# じいちゃんとブルマ連れてきて



## overdrive80

This phrase is content on next episode preview of Dragon Ball, concretly episode 70. I put some context (thanks to frecuency):

Yamucha: おのれ～透明人間が相手とは！逃げさえすれば、こっちのものだが！
Kuririn:　うふふ～、とっておきの手がありますよ！
Gokuh: クリリンのやつ、一体何をするつもりなんだ？*じいちゃんとブルマ連れてきて・
*
I think (and frecuency) that would be some like:*
*
_- Damn! The opponent is an invisible man! Hopefully if he* runs away from us, we can surely win. (for this phrase I will create other thread)
- Ufufu~, I have an ace in the hole! 
- What the hell Krilin is going to do? *He's accompanying Jii-chan and Buruma..*_

This traduction maybe is so literal and I can not contextualize it. Also Gokuh is who accompany to a Muten and Buruma, accord to history. For this reason, is confuse that "He" is refer to Kuririn.

Thanks in advance.


----------



## frequency

As I said many times, guess who is doing this action 連れる, "accompany"? Kuririn is. If another character, anybody else, is doing so, the speaker (Goku) must mention the person who is doing that.


----------



## overdrive80

frequency said:


> As I said many times, guess who is doing this action 連れる, "accompany"? Kuririn is. If another character, anybody else, is doing so, the speaker (Goku) must mention the person who is doing that.
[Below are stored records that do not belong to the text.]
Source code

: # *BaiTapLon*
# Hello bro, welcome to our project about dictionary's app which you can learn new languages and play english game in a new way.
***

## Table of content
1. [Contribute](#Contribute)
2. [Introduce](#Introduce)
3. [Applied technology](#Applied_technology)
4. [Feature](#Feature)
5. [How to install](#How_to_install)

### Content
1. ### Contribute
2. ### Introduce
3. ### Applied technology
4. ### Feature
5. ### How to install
I understand you point, but my problem is translate to my language, because is hard contextualize. Sure that you translation is totally correct, and I want not offend you, if I did It, apologize me, please.


----------



## frequency

Okay, I got what you are stuck with.
That is the narration that tells how will the next episode be like. Suppose you overdrive will be killed in the next episode. But the narration reveals that storyline? No lol. It will lose the audience's interest.
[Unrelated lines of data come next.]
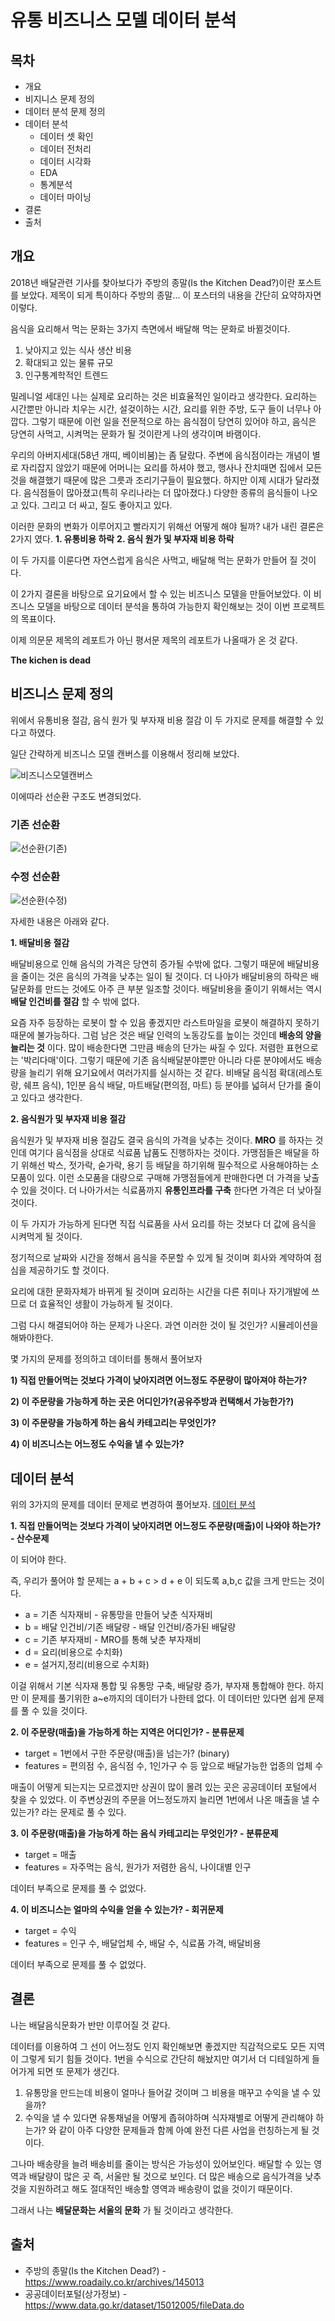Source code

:# 유통 비즈니스 모델 데이터 분석

###  
## 목차
* 개요
* 비지니스 문제 정의
* 데이터 분석 문제 정의
* 데이터 분석
  - 데이터 셋 확인
  - 데이터 전처리
  - 데이터 시각화
  - EDA
  - 통계분석
  - 데이터 마이닝
 * 결론
 * 출처


###  
## 개요

2018년 배달관련 기사를 찾아보다가 주방의 종말(Is the Kitchen Dead?)이란 포스트를 보았다.
제목이 되게 특이하다 주방의 종말...
이 포스터의 내용을 간단히 요약하자면 이렇다.  



음식을 요리해서 먹는 문화는 3가지 측면에서 배달해 먹는 문화로 바뀔것이다.
1. 낮아지고 있는 식사 생산 비용
2. 확대되고 있는 물류 규모
3. 인구통계학적인 트렌드



밀레니얼 세대인 나는 실제로 요리하는 것은 비효율적인 일이라고 생각한다. 요리하는 시간뿐만 아니라 치우는 시간, 설겆이하는 시간, 요리를 위한 주방, 도구 들이 너무나 아깝다. 그렇기 때문에 이런 일을 전문적으로 하는 음식점이 당연히 있어야 하고, 음식은 당연히 사먹고, 시켜먹는 문화가 될 것이란게 나의 생각이며 바램이다.

우리의 아버지세대(58년 개띠, 베이비붐)는 좀 달랐다. 주변에 음식점이라는 개념이 별로 자리잡지 않았기 때문에 어머니는 요리를 하셔야 했고, 행사나 잔치때면 집에서 모든것을 해결했기 때문에 많은 그릇과 조리기구들이 필요했다. 하지만 이제 시대가 달라졌다. 음식점들이 많아졌고(특히 우리나라는 더 많아졌다.) 다양한 종류의 음식들이 나오고 있다. 그리고 더 싸고, 질도 좋아지고 있다.

이러한 문화의 변화가 이루어지고 빨라지기 위해선 어떻게 해야 될까?
내가 내린 결론은 2가지 였다.
__1. 유통비용 하락__
__2. 음식 원가 및 부자재 비용 하락__

이 두 가지를 이룬다면 자연스럽게 음식은 사먹고, 배달해 먹는 문화가 만들어 질 것이다.

이 2가지 결론을 바탕으로 요기요에서 할 수 있는 비즈니스 모델을 만들어보았다. 이 비즈니스 모델을 바탕으로 데이터 분석을 통하여 가능한지 확인해보는 것이 이번 프로젝트의 목표이다.

이제 의문문 제목의 레포트가 아닌 평서문 제목의 레포트가 나올때가 온 것 같다.

__The kichen is dead__


###  
## 비즈니스 문제 정의
위에서 유통비용 절감, 음식 원가 및 부자재 비용 절감 이 두 가지로 문제를 해결할 수 있다고 하였다.

일단 간략하게 비즈니스 모델 캔버스를 이용해서 정리해 보았다.

![비즈니스모델캔버스](./image/비즈니스모델캔버스.png)

이에따라 선순환 구조도 변경되었다.

### 기존 선순환
![선순환(기존)](image/선순환(기존).png)

### 수정 선순환
![선순환(수정)](./image/선순환(수정).png)

자세한 내용은 아래와 같다.


__1. 배달비용 절감__

배달비용으로 인해 음식의 가격은 당연히 증가될 수밖에 없다.
그렇기 때문에 배달비용을 줄이는 것은 음식의 가격을 낮추는 일이 될 것이다. 더 나아가 배달비용의 하락은 배달문화를 만드는 것에도 아주 큰 부분 일조할 것이다.
배달비용을 줄이기 위해서는 역시 __배달 인건비를 절감__ 할 수 밖에 없다.


요즘 자주 등장하는 로봇이 할 수 있음 좋겠지만 라스트마일을 로봇이 해결하지 못하기 때문에 불가능하다.
그럼 남은 것은 배달 인력의 노동강도를 높이는 것인데 __배송의 양을 늘리는 것__ 이다. 많이 배송한다면 그만큼 배송의 단가는 싸질 수 있다. 저렴한 표현으로는 '박리다매'이다.
그렇기 때문에 기존 음식배달분야뿐만 아니라 다룬 분야에서도 배송량을 늘리기 위해 요기요에서 여러가지를 실시하는 것 같다.
비배달 음식점 확대(레스토랑, 쉐프 음식), 1인분 음식 배달, 마트배달(편의점, 마트) 등 분야를 넓혀서 단가를 줄이고 있다고 생각한다.

__2. 음식원가 및 부자재 비용 절감__

음식원가 및 부자재 비용 절감도 결국 음식의 가격을 낮추는 것이다.
__MRO__ 를 하자는 것인데 여기다 음식점을 상대로 식료품 납품도 진행하자는 것이다.
가맹점들은 배달을 하기 위해선 박스, 젓가락, 숟가락, 용기 등 배달을 하기위해 필수적으로 사용해야하는 소모품이 있다.
이런 소모품을 대량으로 구매해 가맹점들에게 판매한다면 더 가격을 낮출 수 있을 것이다.
더 나아가서는 식료품까지 __유통인프라를 구축__ 한다면 가격은 더 낮아질 것이다.

이 두 가지가 가능하게 된다면 직접 식료품을 사서 요리를 하는 것보다 더 값에 음식을 시켜먹게 될 것이다.

정기적으로 날짜와 시간을 정해서 음식을 주문할 수 있게 될 것이며 회사와 계약하여 점심을 제공하기도 할 것이다.

요리에 대한 문화자체가 바뀌게 될 것이며 요리하는 시간을 다른 취미나 자기개발에 쓰므로 더 효율적인 생활이 가능하게 될 것이다.

그럼 다시 해결되어야 하는 문제가 나온다.
과연 이러한 것이 될 것인가? 시뮬레이션을 해봐야한다.

몇 가지의 문제를 정의하고 데이터를 통해서 풀어보자

__1) 직접 만들어먹는 것보다 가격이 낮아지려면 어느정도 주문량이 많아져야 하는가?__

__2) 이 주문량을 가능하게 하는 곳은 어디인가?(공유주방과 컨택해서 가능한가?)__

__3) 이 주문량을 가능하게 하는 음식 카테고리는 무엇인가?__

__4) 이 비즈니스는 어느정도 수익을 낼 수 있는가?__


###  
## 데이터 분석

위의 3가지의 문제를 데이터 문제로 변경하여 풀어보자. [데이터 분석](./Data_Analysis.ipynb)

__1. 직접 만들어먹는 것보다 가격이 낮아지려면 어느정도 주문량(매출)이 나와야 하는가? - 산수문제__

 이 되어야 한다.

즉, 우리가 풀어야 할 문제는 a + b + c > d + e 이 되도록 a,b,c 값을 크게 만드는 것이다.
  - a = 기존 식자재비 - 유통망을 만들어 낮춘 식자재비
  - b = 배달 인건비/기존 배달량 - 배달 인건비/증가된 배달량
  - c = 기존 부자재비 - MRO를 통해 낮춘 부자재비
  - d = 요리(비용으로 수치화)
  - e = 설거지,정리(비용으로 수치화)

이걸 위해서 기본 식자재 통합 및 유통망 구축, 배달량 증가, 부자재 통합해야 한다. 하지만 이 문제를 풀기위한 a~e까지의 데이터가 나한테 없다. 이 데이터만 있다면 쉽게 문제를 풀 수 있을 것이다.


__2. 이 주문량(매출)을 가능하게 하는 지역은 어디인가? - 분류문제__

- target = 1번에서 구한 주문량(매출)을 넘는가? (binary)
- features = 편의점 수, 음식점 수, 1인가구 수 등 앞으로 배달가능한 업종의 업체 수

매출이 어떻게 되는지는 모르겠지만 상권이 많이 몰려 있는 곳은 공공데이터 포털에서 찾을 수 있었다.
이 주변상권의 주문을 어느정도까지 늘리면 1번에서 나온 매출을 낼 수 있는가? 라는 문제로 풀 수 있다.

__3. 이 주문량(매출)을 가능하게 하는 음식 카테고리는 무엇인가? - 분류문제__
- target = 매출
- features = 자주먹는 음식, 원가가 저렴한 음식, 나이대별 인구

데이터 부족으로 문제를 풀 수 없었다.

__4. 이 비즈니스는 얼마의 수익을 얻을 수 있는가? - 회귀문제__
- target = 수익
- features = 인구 수, 배달업체 수, 배달 수, 식료품 가격, 배달비용

데이터 부족으로 문제를 풀 수 없었다.

###  
## 결론

나는 배달음식문화가 반만 이루어질 것 같다.

데이터를 이용하여 그 선이 어느정도 인지 확인해보면 좋겠지만 직감적으로도 모든 지역이 그렇게 되기 힘들 것이다.
1번을 수식으로 간단히 해놨지만 여기서 더 디테일하게 들어가게 되면 또 문제가 생긴다.

1. 유통망을 만드는데 비용이 얼마나 들어갈 것이며 그 비용을 매꾸고 수익을 낼 수 있을까?
2. 수익을 낼 수 있다면 유통채널을 어떻게 좁혀야하며 식자재별로 어떻게 관리해야 하는가?
와 같이 아주 다양한 문제들과 함께 아예 완전 다른 사업을 런칭하는게 될 것이다.

그나마 배송량을 늘려 배송비를 줄이는 방식은 가능성이 있어보인다. 배달할 수 있는 영역과 배달량이 많은 곳 즉, 서울만 될 것으로 보인다.
더 많은 배송으로 음식가격을 낮추것을 지원하려고 해도 절대적인 배송할 영역과 배송량이 없을 것이기 때문이다.

그래서 나는 __배달문화는 서울의 문화__ 가 될 것이라고 생각한다.

###  
## 출처
* 주방의 종말(Is the Kitchen Dead?) - https://www.roadaily.co.kr/archives/145013
* 공공데이터포털(상가정보) - https://www.data.go.kr/dataset/15012005/fileData.do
Goku is speaking from the viewpoint of us (audience). Just speaking the points, key that the audience must notice instead. Goku in that jikai yokoku narration is a narrator.

I think that you don't know this technique...sorry I didn't understand you.


----------



## Flaminius

Assuming the viewpoint of someone else makes Japanese narratives difficult.  Yet, I wonder if that ismwhat's happening here.  The preview has enough characters to represent multiple views.  Even if I knew that story of the next episode, the preview clearly present Krilin as the one who brings Kame-sennin and Bloomers to the scene of action.   I am tempted to think there is a mistake during the production.


----------



## DaylightDelight

How about this scenario?

It was Gokuh who accompanied Muten and Buruma along to their trek/quest, but they were watching this particular battle against the invisible man from a short distance away.  And now Kuririn is bringing those two to where the actual fight is taking place, right beside the battlefield.​
If this was the case, Gokuh's wondering "What's Kuririn going to do now? He's just brought those two..." would make sense.
I'm just guessing here (I've read the manga ages ago, but I don't remember individual episodes. And I haven't watched the anime.)


----------



## overdrive80

For contextualize, the plan of Kuririn is that Gokuh bring back to Muten roshi and Bulma, and that Bulma (Buruma) do some erotics for that Kame-senning blood of nose and that blood fall on the invisible man to discover his position. Hehe

EDIT: If I could attach audio file with dialogues maybe would be all clear


----------



## DaylightDelight

Ah, so Gokuh brought them because Kuririn told him to do so?
Then the correct sentence would be "じいちゃんとブルマ連れて*こさせて*" = (He made me bring them...)
But I guess 連れてきて could work because bringing them was Kuririn's idea in the first place (Not exactly correct or very natural, but acceptable).
So who has brought them is not very important in this context; I'd translate the line like this:
- What the hell is Kuririn going to do, with Jii-chan and Buruma brought here...?


----------



## overdrive80

Yes, Gokuh was on searching of Muten and Buruma because Krilin said it to Gokuh, after of thinking the plan.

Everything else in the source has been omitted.